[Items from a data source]
==================================================

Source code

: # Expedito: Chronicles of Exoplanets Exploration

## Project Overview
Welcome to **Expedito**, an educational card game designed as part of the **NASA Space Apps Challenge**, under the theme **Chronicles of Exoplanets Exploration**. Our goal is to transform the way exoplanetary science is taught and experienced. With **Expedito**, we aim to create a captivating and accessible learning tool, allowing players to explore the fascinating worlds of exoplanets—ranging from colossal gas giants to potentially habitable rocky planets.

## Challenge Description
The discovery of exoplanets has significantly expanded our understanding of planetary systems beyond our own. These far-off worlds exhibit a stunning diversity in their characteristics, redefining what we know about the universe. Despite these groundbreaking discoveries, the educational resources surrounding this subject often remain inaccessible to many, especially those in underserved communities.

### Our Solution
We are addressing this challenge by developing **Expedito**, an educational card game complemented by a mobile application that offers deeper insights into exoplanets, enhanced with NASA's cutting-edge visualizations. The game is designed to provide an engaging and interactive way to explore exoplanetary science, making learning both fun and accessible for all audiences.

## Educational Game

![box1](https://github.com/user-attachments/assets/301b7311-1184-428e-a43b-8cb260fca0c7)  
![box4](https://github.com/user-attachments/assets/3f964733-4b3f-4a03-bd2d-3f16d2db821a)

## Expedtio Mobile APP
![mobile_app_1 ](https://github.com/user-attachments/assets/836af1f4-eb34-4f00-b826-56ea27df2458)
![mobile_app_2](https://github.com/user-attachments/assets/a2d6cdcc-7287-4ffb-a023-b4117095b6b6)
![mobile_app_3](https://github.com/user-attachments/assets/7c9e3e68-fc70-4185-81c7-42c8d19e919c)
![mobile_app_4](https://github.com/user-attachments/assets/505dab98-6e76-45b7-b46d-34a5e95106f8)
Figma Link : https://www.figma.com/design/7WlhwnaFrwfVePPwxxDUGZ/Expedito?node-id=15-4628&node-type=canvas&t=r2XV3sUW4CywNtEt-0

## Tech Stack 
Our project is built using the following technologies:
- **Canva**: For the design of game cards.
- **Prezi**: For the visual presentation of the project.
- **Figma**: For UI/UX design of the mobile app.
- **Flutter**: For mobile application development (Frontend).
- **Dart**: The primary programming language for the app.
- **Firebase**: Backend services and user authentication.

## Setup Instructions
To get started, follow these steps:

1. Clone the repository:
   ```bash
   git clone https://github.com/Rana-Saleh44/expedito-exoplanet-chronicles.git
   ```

==================================================

The answer must hold only the lines from the first line of the data through the line bearing "## Project Overview", returned exactly.

RESPONSE FOR THIS EXERCISE
Source code

: # Expedito: Chronicles of Exoplanets Exploration

## Project Overview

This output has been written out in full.